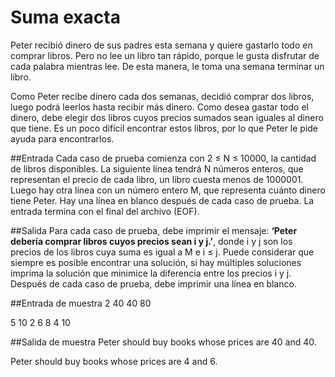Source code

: # Suma exacta
Peter recibió dinero de sus padres esta semana y quiere gastarlo todo en comprar libros. Pero no lee un libro tan rápido, porque le gusta disfrutar de cada palabra mientras lee. De esta manera, le toma una semana terminar un libro.

Como Peter recibe dinero cada dos semanas, decidió comprar dos libros, luego podrá leerlos hasta recibir más dinero. Como desea gastar todo el dinero, debe elegir dos libros cuyos precios sumados sean iguales al dinero que tiene. Es un poco difícil encontrar estos libros, por lo que Peter le pide ayuda para encontrarlos.

##Entrada
Cada caso de prueba comienza con 2 ≤ N ≤ 10000, la cantidad de libros disponibles. La siguiente línea tendrá N números enteros, que representan el precio de cada libro, un libro cuesta menos de 1000001. Luego hay otra línea con un número entero M, que representa cuánto dinero tiene Peter. Hay una línea en blanco después de cada caso de prueba. La entrada termina con el final del archivo (EOF).

##Salida
Para cada caso de prueba, debe imprimir el mensaje: **‘Peter debería comprar libros cuyos precios sean i y j.’**, donde i y j son los precios de los libros cuya suma es igual a M e i ≤ j. Puede considerar que siempre es posible encontrar una solución, si hay múltiples soluciones imprima la solución que minimice la diferencia entre los precios i y j. Después de cada caso de prueba, debe imprimir una línea en blanco.

##Entrada de muestra
2
40 40
80

5
10 2 6 8 4
10

##Salida de muestra
Peter should buy books whose prices are 40 and 40.

Peter should buy books whose prices are 4 and 6.

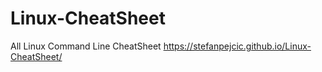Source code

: # Linux-CheatSheet
All Linux Command Line CheatSheet
https://stefanpejcic.github.io/Linux-CheatSheet/
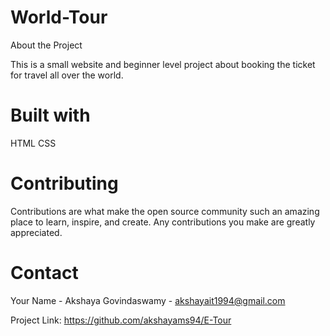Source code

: # World-Tour
About the Project

This is a small website and beginner level project about booking the ticket for travel all over the world.

# Built with

HTML
CSS

# Contributing

Contributions are what make the open source community such an amazing place to learn, inspire, and create. Any contributions you make are greatly appreciated.


# Contact

Your Name - Akshaya Govindaswamy - akshayait1994@gmail.com

Project Link: https://github.com/akshayams94/E-Tour

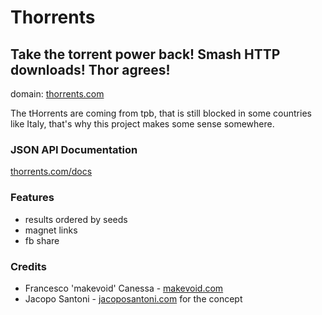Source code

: # Thorrents

## Take the torrent power back! Smash HTTP downloads! Thor agrees!

domain:
[thorrents.com](http://thorrents.com)

The tHorrents are coming from tpb, that is still blocked in some countries like Italy, that's why this project makes some sense somewhere.

### JSON API Documentation

[thorrents.com/docs](http://thorrents.com/docs) 

### Features

- results ordered by seeds
- magnet links
- fb share


### Credits

- Francesco 'makevoid' Canessa - [makevoid.com](http://makevoid.com) 
- Jacopo Santoni - [jacoposantoni.com](http://jacoposantoni.com) for the concept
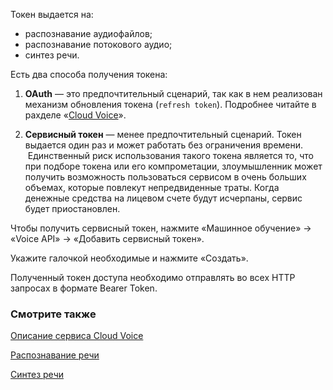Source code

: Токен выдается на:

- распознавание аудиофайлов;
- распознавание потокового аудио;
- синтез речи.

Есть два способа получения токена:

1.  **OAuth** — это предпочтительный сценарий, так как в нем реализован механизм обновления токена (`refresh token`). Подробнее читайте в рахделе «[Cloud Voice](../../../additionals/api/cloud-voice-api/get-voice-token)».

2.  **Сервисный токен** — менее предпочтительный сценарий. Токен выдается один раз и может работать без ограничения времени.  Единственный риск использования такого токена является то, что при подборе токена или его компрометации, злоумышленник может получить возможность пользоваться сервисом в очень больших объемах, которые повлекут непредвиденные траты. Когда денежные средства на лицевом счете будут исчерпаны, сервис будет приостановлен.

Чтобы получить сервисный токен, нажмите «Машинное обучение» → «Voice API» → «Добавить сервисный токен».

Укажите галочкой необходимые и нажмите «Создать».

Полученный токен доступа необходимо отправлять во всех HTTP запросах в формате Bearer Token.

### Смотрите также

[Описание сервиса Cloud Voice](https://mcs.mail.ru/help/ru_RU/cloud-voice/about-cloud-voice)

[Распознавание речи](https://mcs.mail.ru/help/ru_RU/cloud-voice/speech-recognition)

[Синтез речи](https://mcs.mail.ru/help/ru_RU/cloud-voice/text-to-speech)
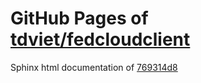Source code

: GitHub Pages of [tdviet/fedcloudclient](https://github.com/tdviet/fedcloudclient.git)
===
Sphinx html documentation of [769314d8](https://github.com/tdviet/fedcloudclient/tree/769314d80838f174dc25c1947092cfc62349398c)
^^^^^^^^
• **Problem description**: Each line above with the string "нажмите" should be reported in full.

• **Solution for this problem**:
Чтобы получить сервисный токен, нажмите «Машинное обучение» → «Voice API» → «Добавить сервисный токен».
Укажите галочкой необходимые и нажмите «Создать».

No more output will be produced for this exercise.